TASK DETAILS
Below are records; report the number of lines among them that include the word "staatstrojaner", and nothing further.

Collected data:
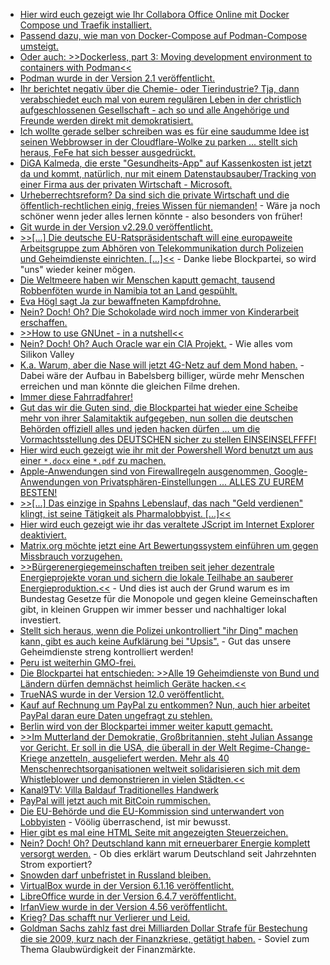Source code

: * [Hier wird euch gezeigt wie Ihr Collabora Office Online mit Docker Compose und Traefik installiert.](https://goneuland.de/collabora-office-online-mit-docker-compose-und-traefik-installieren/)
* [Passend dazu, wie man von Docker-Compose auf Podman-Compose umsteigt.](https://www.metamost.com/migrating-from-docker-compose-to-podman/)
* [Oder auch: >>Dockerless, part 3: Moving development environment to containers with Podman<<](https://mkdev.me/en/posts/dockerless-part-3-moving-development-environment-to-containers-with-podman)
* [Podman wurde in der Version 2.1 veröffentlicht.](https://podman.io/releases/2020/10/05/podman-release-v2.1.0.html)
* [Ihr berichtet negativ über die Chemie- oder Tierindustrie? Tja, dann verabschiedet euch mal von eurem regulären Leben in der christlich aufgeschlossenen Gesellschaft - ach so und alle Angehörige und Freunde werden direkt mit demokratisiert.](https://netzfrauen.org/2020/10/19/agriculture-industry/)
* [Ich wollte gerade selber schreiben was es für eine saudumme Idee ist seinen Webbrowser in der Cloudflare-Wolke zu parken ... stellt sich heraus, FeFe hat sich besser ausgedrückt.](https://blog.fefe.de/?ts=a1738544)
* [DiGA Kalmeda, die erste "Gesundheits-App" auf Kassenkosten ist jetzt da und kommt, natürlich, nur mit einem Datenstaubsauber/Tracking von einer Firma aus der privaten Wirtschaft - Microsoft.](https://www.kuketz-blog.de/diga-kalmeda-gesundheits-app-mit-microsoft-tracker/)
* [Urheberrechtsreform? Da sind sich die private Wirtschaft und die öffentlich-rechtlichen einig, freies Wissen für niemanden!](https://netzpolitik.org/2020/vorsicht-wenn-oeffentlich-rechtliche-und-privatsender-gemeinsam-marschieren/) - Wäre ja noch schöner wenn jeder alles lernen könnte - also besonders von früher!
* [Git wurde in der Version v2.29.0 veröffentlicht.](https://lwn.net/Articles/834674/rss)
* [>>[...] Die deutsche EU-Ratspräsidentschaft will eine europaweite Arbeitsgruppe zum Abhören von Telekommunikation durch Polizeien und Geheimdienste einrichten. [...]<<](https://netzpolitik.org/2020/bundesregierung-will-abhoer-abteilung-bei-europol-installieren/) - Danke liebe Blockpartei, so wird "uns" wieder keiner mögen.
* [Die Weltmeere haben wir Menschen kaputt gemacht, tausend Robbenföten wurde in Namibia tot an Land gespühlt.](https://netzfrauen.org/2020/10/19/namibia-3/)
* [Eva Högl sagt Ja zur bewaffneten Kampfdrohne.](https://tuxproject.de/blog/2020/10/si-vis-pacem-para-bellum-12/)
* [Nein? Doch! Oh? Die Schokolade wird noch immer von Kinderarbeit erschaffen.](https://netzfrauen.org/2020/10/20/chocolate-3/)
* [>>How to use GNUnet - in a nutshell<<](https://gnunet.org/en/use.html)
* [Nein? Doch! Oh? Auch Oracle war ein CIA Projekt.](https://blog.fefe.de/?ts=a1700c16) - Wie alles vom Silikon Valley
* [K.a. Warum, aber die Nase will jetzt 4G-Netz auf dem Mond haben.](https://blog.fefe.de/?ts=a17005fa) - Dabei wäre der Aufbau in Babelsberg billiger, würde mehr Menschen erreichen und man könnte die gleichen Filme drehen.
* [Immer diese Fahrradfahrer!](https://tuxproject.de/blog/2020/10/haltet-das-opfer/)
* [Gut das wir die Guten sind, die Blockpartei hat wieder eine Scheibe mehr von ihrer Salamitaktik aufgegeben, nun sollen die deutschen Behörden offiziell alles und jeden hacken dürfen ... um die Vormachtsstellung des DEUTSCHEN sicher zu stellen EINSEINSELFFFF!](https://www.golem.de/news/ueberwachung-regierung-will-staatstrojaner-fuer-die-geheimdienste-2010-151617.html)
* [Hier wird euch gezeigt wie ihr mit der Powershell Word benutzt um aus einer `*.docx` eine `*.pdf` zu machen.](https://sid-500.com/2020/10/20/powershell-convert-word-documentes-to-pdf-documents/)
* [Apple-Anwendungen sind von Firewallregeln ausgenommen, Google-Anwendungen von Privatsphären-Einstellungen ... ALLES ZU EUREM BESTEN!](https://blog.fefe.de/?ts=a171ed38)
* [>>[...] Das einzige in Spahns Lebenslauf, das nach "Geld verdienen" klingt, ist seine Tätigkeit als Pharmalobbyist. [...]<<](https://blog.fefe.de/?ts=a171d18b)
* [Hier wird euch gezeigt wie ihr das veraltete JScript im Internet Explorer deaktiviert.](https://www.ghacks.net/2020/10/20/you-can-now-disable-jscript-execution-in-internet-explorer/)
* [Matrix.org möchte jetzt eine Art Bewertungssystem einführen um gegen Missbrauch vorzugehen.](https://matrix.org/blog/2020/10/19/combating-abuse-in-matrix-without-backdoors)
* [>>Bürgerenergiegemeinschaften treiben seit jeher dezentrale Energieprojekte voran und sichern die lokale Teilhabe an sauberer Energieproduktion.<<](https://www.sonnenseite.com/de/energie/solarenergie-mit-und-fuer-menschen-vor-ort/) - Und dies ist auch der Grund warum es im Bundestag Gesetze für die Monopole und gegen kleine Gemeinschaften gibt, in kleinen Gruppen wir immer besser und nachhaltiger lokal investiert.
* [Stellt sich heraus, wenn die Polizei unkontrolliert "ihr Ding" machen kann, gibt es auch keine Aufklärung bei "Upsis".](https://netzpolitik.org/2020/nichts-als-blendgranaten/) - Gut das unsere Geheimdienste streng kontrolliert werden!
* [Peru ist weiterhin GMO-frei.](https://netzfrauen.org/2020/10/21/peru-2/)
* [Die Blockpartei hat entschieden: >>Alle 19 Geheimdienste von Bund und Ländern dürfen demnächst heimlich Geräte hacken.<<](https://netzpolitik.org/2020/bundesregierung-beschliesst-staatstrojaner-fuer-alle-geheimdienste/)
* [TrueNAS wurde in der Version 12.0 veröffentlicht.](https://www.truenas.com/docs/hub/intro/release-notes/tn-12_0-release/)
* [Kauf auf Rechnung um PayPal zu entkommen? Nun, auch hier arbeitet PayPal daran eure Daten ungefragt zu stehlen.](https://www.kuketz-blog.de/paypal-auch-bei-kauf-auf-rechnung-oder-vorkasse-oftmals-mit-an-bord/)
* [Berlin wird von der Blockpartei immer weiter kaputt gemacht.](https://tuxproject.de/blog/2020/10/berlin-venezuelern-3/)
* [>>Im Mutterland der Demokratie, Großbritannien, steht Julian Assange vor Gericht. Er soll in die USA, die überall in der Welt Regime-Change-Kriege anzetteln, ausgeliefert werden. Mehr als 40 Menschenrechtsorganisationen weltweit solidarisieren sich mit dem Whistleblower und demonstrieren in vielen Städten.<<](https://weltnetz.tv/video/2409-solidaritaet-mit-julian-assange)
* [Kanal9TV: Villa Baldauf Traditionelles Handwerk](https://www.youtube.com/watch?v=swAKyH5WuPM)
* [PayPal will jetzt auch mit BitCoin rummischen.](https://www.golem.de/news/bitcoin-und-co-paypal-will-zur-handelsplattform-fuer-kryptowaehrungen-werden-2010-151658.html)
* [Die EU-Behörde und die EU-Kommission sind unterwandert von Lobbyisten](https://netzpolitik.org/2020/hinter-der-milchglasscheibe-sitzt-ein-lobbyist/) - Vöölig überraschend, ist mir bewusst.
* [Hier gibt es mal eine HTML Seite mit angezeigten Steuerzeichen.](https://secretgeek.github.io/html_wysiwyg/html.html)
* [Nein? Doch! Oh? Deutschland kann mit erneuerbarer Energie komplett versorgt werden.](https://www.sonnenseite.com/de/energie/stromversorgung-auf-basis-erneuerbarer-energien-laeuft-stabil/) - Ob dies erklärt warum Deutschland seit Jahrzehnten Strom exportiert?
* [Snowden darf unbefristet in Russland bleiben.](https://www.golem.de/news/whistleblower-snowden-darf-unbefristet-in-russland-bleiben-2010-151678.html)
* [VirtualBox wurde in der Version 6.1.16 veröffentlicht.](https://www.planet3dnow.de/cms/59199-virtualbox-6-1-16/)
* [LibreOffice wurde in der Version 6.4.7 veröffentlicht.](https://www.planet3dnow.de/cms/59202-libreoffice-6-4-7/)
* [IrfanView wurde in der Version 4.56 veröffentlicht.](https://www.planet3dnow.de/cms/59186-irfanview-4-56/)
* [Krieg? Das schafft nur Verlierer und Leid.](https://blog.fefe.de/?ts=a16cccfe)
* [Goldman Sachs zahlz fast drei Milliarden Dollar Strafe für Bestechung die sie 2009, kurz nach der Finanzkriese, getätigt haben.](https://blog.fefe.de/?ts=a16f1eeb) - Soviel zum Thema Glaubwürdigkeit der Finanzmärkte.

RESPONSE FOR THIS EXERCISE
2